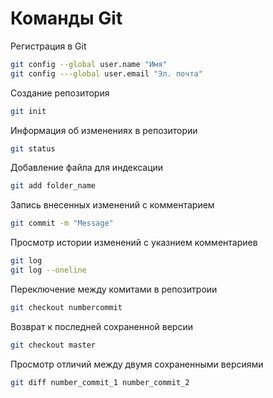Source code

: # Команды Git

Регистрация в Git
```sh
git config --global user.name "Имя"
git config ---global user.email "Эл. почта"
```

Создание репозитория
```sh
git init
```

Информация об изменениях в репозитории
```sh
git status
```

Добавление файла для индексации
```sh
git add folder_name
```
Запись внесенных изменений с комментарием
```sh
git commit -m "Message"
```

Просмотр истории изменений с указнием комментариев
```sh
git log
git log --oneline
```
Переключение между комитами в репозитроии
```sh
git checkout numbercommit
```
Возврат к последней сохраненной версии
```sh
git checkout master
```

Просмотр отличий между двумя сохраненными версиями
```sh
git diff number_commit_1 number_commit_2
```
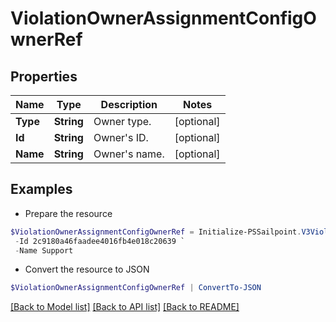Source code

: # ViolationOwnerAssignmentConfigOwnerRef
## Properties

Name | Type | Description | Notes
------------ | ------------- | ------------- | -------------
**Type** | **String** | Owner type. | [optional] 
**Id** | **String** | Owner&#39;s ID. | [optional] 
**Name** | **String** | Owner&#39;s name. | [optional] 

## Examples

- Prepare the resource
```powershell
$ViolationOwnerAssignmentConfigOwnerRef = Initialize-PSSailpoint.V3ViolationOwnerAssignmentConfigOwnerRef  -Type IDENTITY `
 -Id 2c9180a46faadee4016fb4e018c20639 `
 -Name Support
```

- Convert the resource to JSON
```powershell
$ViolationOwnerAssignmentConfigOwnerRef | ConvertTo-JSON
```

[[Back to Model list]](../README.md#documentation-for-models) [[Back to API list]](../README.md#documentation-for-api-endpoints) [[Back to README]](../README.md)

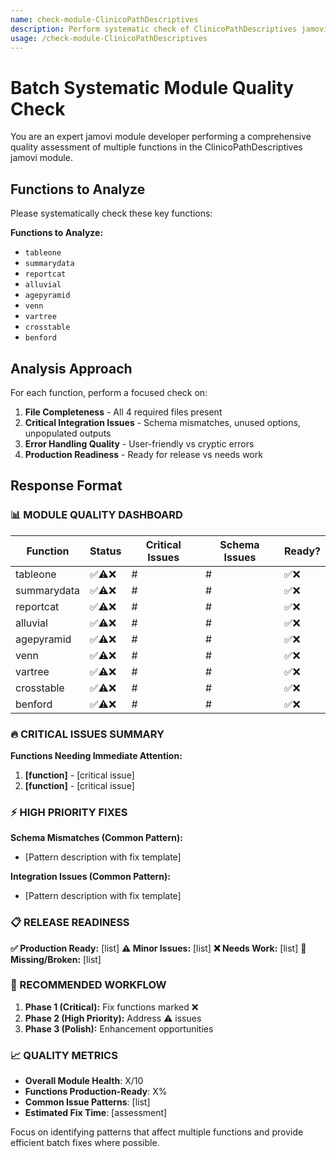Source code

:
 ```yaml
---
name: check-module-ClinicoPathDescriptives
description: Perform systematic check of ClinicoPathDescriptives jamovi functions
usage: /check-module-ClinicoPathDescriptives
---
```

# Batch Systematic Module Quality Check

You are an expert jamovi module developer performing a comprehensive quality assessment of multiple functions in the ClinicoPathDescriptives jamovi module.

## Functions to Analyze

Please systematically check these key functions:

**Functions to Analyze:**

- `tableone`
- `summarydata`
- `reportcat`
- `alluvial`
- `agepyramid`
- `venn`
- `vartree`
- `crosstable`
- `benford`

## Analysis Approach

For each function, perform a focused check on:

1. **File Completeness** - All 4 required files present
2. **Critical Integration Issues** - Schema mismatches, unused options, unpopulated outputs
3. **Error Handling Quality** - User-friendly vs cryptic errors
4. **Production Readiness** - Ready for release vs needs work

## Response Format

### 📊 MODULE QUALITY DASHBOARD

| Function    | Status   | Critical Issues | Schema Issues | Ready? |
| ----------- | -------- | --------------- | ------------- | ------ |
| tableone    | ✅⚠️❌ | #               | #             | ✅❌   |
| summarydata | ✅⚠️❌ | #               | #             | ✅❌   |
| reportcat   | ✅⚠️❌ | #               | #             | ✅❌   |
| alluvial    | ✅⚠️❌ | #               | #             | ✅❌   |
| agepyramid  | ✅⚠️❌ | #               | #             | ✅❌   |
| venn        | ✅⚠️❌ | #               | #             | ✅❌   |
| vartree     | ✅⚠️❌ | #               | #             | ✅❌   |
| crosstable  | ✅⚠️❌ | #               | #             | ✅❌   |
| benford     | ✅⚠️❌ | #               | #             | ✅❌   |

### 🔥 CRITICAL ISSUES SUMMARY

**Functions Needing Immediate Attention:**

1. **[function]** - [critical issue]
2. **[function]** - [critical issue]

### ⚡ HIGH PRIORITY FIXES

**Schema Mismatches (Common Pattern):**

- [Pattern description with fix template]

**Integration Issues (Common Pattern):**

- [Pattern description with fix template]

### 📋 RELEASE READINESS

**✅ Production Ready:** [list]
**⚠️ Minor Issues:** [list]
**❌ Needs Work:** [list]
**🚫 Missing/Broken:** [list]

### 🎯 RECOMMENDED WORKFLOW

1. **Phase 1 (Critical):** Fix functions marked ❌
2. **Phase 2 (High Priority):** Address ⚠️ issues
3. **Phase 3 (Polish):** Enhancement opportunities

### 📈 QUALITY METRICS

- **Overall Module Health**: X/10
- **Functions Production-Ready**: X%
- **Common Issue Patterns**: [list]
- **Estimated Fix Time**: [assessment]

Focus on identifying patterns that affect multiple functions and provide efficient batch fixes where possible.
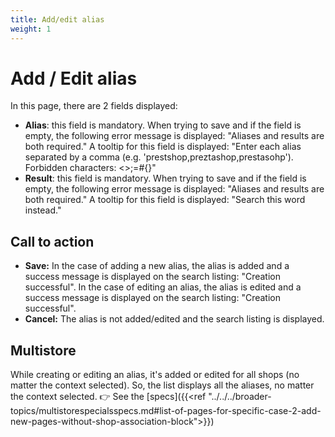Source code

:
 ```yaml
---
title: Add/edit alias
weight: 1
---
```


# Add / Edit alias

In this page, there are 2 fields displayed:

 - **Alias**: this field is mandatory. When trying to save and if the field is empty, the following error message is displayed: "Aliases and results are both required."
A tooltip for this field is displayed: "Enter each alias separated by a comma (e.g. 'prestshop,preztashop,prestasohp'). Forbidden characters: &lt;&gt;;=#{}"
 - **Result**: this field is mandatory. When trying to save and if the field is empty, the following error message is displayed: "Aliases and results are both required."
A tooltip for this field is displayed: "Search this word instead."

## Call to action

- **Save:**
In the case of adding a new alias, the alias is added and a success message is displayed on the search listing: "Creation successful". In the case of editing an alias, the alias is edited and a success message is displayed on the search listing: "Creation successful".
- **Cancel:**
The alias is not added/edited and the search listing is displayed.

## Multistore

While creating or editing an alias, it's added or edited for all shops (no matter the context selected). So, the list displays all the aliases, no matter the context selected.
👉 See the [specs]({{<ref "../../../broader-topics/multistorespecialsspecs.md#list-of-pages-for-specific-case-2-add-new-pages-without-shop-association-block">}})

▸ **Work to be completed**:
Look through the entries above and report each line where the string "multiple" occurs.

▸ **Exercise solution**:
You are an expert jamovi module developer performing a comprehensive quality assessment of multiple functions in the ClinicoPathDescriptives jamovi module.
Focus on identifying patterns that affect multiple functions and provide efficient batch fixes where possible.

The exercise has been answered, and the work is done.